Week of 150713
WLCG Operations Call details
- At CERN the meeting room is 513 R-068.
- For remote participation we use the Vidyo system. Instructions can be found here.
General Information
- The purpose of the meeting is:
- to report significant operational issues (i.e. issues which can or did degrade experiment or site operations) which are ongoing or were resolved after the previous meeting;
- to announce or schedule interventions at Tier-1 sites;
- to inform about recent or upcoming changes in the experiment activities or systems having a visible impact on sites;
- to provide important news about the middleware;
- to communicate any other information considered interesting for WLCG operations.
- The meeting should run from 15:00 until 15:20, exceptionally to 15:30.
- The SCOD rota for the next few weeks is at ScodRota
- General information about the WLCG Service can be accessed from the Operations Web
- Whenever a particular topic needs to be discussed at the daily meeting requiring information from site or experiments, it is highly recommended to announce it by email to wlcg-operations@cernSPAMNOTNOSPAMPLEASE.ch to make sure that the relevant parties have the time to collect the required information or invite the right people at the meeting.
Monday
Attendance:
- local: Andrea Sciabà, Christoph Wissing (CMS), Luca Canali (IT-DB), Maarten Litmaath (ALICE)
- remote: Michael Ernst (BNL), Pavel Weber (KIT), Sang Un Ahn (KISTI), David Cameron (ATLAS), Christian (NDGF), Di Qing (TRIUMF), Lisa Giacchetti (FNAL), Tiju Idiculla (RAL)
Experiments round table:
- ATLAS reports (raw view) -
- LSF problem affecting T0 reported last week has gone
- Still problems reading data from NIKHEF: GGUS:114431. Would be nice if a DPM/FTS expert could take a look.

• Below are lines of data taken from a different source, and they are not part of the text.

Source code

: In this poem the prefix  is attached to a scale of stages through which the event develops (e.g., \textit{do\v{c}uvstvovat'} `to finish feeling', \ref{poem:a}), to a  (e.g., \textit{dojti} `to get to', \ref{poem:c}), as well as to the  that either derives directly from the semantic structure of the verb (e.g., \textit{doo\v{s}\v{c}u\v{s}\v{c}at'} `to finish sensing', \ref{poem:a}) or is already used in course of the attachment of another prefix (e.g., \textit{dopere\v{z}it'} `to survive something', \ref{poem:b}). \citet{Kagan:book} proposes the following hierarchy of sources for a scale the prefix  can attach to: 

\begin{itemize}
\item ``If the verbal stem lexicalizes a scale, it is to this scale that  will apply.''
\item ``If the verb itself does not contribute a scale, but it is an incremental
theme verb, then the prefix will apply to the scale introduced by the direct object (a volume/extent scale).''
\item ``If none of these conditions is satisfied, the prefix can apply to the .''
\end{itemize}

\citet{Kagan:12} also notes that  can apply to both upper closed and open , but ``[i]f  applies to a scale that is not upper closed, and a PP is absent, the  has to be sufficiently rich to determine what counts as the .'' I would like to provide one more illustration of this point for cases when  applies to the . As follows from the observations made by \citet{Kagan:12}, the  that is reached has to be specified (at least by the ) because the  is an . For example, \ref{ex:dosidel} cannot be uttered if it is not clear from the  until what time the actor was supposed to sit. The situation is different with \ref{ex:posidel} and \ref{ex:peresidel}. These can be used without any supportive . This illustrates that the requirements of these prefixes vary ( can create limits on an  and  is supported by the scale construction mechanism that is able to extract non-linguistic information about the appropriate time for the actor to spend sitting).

- CMS reports (raw view) -
- Nothing really new since last meeting on Thursday
- ALICE -
Sites / Services round table:
- ASGC:
- BNL: ntr
- CNAF:
- FNAL: ntr
- GridPP:
- IN2P3:
- JINR:
- KISTI: ntr
- KIT:
- NDGF: a full day of downtime this Thursday for an electrical power intervention in the Copenhagen site: all ALICE and ATLAS data there will be unavailable
- NL-T1:
- NRC-KI:
- OSG:
- PIC:
- RAL: ntr
- TRIUMF: ntr
- CERN batch and grid services:
- CERN storage services:
- Databases: ntr
- GGUS:
- Grid Monitoring:
- MW Officer:
AOB:
Thursday
Attendance:
- local: A. Sciabà, D. Cameron (ATLAS), Nacho (Grid and batch services)
- remote: Jeff Templon (NL-T1), Lisa Giacchetti (FNAL), Thomas Hartmann (KIT), Gareth Smith (RAL), Rob Quick (OSG), Christian (NDGF)
Experiments round table:
- ALICE -
- high activity
- CERN: LSF cap removed on Tue July 14, thanks!
- it used to be 15k and was very often reached during the last many weeks
- the concurrent jobs are often 20k+ now
- a top of 27k+ was reached for many hours!
- CNAF: tape SE has been upgraded to Xrootd 4.1.3, thanks!
- testing in progress
- disk SE will follow
- LHCb reports (raw view) -
- Half of the jobs having problem to contact a vobox at CERN. Investigating.
Sites / Services round table:
- ASGC:
- BNL:
- CNAF:
- FNAL: ntr
- GridPP:
- IN2P3: ntr
- JINR:
- KISTI:
- KIT: ntr
- NDGF: downtime tomorrow for security update on dCache. It will be a rolling update and ATLAS and ALICE data will be temporarily unavailable.
- NL-T1: ntr
- NRC-KI:
- OSG: ntr
- PIC: ntr
- RAL: ntr
- TRIUMF: ntr
- CERN batch and grid services: ntr
- CERN storage services:
- Databases:
- GGUS:
- Grid Monitoring:
- MW Officer:
AOB:
Christian mentioned that NDGF is getting frequent tickets about missing files from the ATLAS shifters, which was due to the Rucio+FTS problem reported in the previous weeks and now solved. NDGF cannot do anything about that and it's not a site problem. David said that ATLAS is aware of that and will tell shifters not to open any ticket to sites for files from a list of known missing files.